Open jdimatteo opened 10 years ago

jdimatteo commented 10 years ago

The current normalization method doesn't work well when comparing normalized across different bams with different read lengths. We probably shouldn't change it for legacy compatibility reasons, but we may want to provide a way to override it with a more robust option.

This probably isn't very important, since bamliquidator_batch usually serves as a low level tool used by higher level frameworks, and those higher levels could probably trivially calculate a different normalization value.

semenko commented 10 years ago

Cool idea -- what were you thinking for a different normalization option?

jdimatteo commented 9 years ago

@semenko I was thinking a method where all the counts for a given .bam file add up to 1

For bamliquidator with bins, just divide each count by the total of the counts, e.g. if two bins and just one chromosome:

  1. chr1, bin 1 count is 3, normalized count is 3/(3+4)
  2. chr2, bin 2 count is 4, normalized count is 4/(3+4)

For regions, first divide by bin width to normalize on bin width. Then divide each of the normalized-on-bin-width counts by the total of the normalized-on-bin-width counts. For example, if two regions:

  1. chr1, start 100, stop 200, count is 1, normalized by bin width count is 1/(200-100)= 0.01, then final normalized count is 0.01/(0.01+0.003)=0.769230...
  2. chr2, start 2000, stop 3000, count is 3, normalized by bin width count is 3/(2000-1000)=0.003, then final normalized count is 0.003/(0.01+0.003)=0.230769...

I should probably add twice the extension length to the region size for this calculation.

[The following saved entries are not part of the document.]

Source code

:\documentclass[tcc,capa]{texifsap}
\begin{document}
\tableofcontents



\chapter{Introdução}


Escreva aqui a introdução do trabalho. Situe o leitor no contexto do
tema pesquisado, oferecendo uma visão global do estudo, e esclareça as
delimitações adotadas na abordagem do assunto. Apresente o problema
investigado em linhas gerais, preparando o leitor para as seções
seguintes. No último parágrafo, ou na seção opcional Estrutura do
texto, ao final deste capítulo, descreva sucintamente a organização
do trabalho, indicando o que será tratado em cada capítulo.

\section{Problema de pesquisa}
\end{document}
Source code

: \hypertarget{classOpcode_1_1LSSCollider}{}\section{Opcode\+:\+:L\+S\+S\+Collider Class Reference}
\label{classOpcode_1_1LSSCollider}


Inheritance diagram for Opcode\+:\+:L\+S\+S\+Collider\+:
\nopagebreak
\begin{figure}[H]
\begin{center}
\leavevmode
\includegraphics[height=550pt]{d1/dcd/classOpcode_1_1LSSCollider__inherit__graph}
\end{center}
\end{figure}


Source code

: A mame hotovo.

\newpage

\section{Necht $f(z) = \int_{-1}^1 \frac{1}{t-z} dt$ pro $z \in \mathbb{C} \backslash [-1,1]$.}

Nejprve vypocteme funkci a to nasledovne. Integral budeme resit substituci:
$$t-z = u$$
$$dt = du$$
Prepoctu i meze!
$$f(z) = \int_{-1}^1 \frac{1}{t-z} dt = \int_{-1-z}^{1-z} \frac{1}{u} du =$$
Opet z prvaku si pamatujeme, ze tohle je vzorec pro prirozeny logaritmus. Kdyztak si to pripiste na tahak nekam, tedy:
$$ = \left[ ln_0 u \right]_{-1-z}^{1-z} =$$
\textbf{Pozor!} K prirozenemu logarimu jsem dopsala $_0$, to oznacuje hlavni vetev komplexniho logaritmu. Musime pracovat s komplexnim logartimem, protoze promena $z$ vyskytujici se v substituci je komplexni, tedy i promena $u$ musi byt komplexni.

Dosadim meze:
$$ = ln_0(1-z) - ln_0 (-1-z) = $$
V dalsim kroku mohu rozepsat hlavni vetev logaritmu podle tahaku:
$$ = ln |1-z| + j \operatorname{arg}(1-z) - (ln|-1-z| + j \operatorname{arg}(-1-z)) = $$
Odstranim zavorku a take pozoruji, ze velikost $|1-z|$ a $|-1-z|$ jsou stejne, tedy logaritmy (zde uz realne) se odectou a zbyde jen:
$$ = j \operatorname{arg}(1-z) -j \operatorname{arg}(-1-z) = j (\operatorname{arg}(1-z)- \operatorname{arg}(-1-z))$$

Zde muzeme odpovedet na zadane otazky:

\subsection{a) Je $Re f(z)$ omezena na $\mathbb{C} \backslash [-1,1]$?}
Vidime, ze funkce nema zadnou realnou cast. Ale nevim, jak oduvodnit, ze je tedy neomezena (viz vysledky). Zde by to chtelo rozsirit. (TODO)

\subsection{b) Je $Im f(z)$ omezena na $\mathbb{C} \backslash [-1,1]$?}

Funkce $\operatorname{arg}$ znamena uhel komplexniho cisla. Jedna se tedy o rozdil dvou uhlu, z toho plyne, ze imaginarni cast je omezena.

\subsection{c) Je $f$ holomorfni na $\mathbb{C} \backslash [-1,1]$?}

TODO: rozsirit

Maybe I'll add the command line option -u/--unity_normalization to use this alternative normalization method where things add up to 1, and the default will remain bases per million reads per base?

@bradnerComputation : does this sound like a less arbitrary normalization option? Does adding twice the extension length to the region size make sense?

I don't want to add many normalization options, but I would like to add one more normalization option that isn't skewed by bams with different read lengths.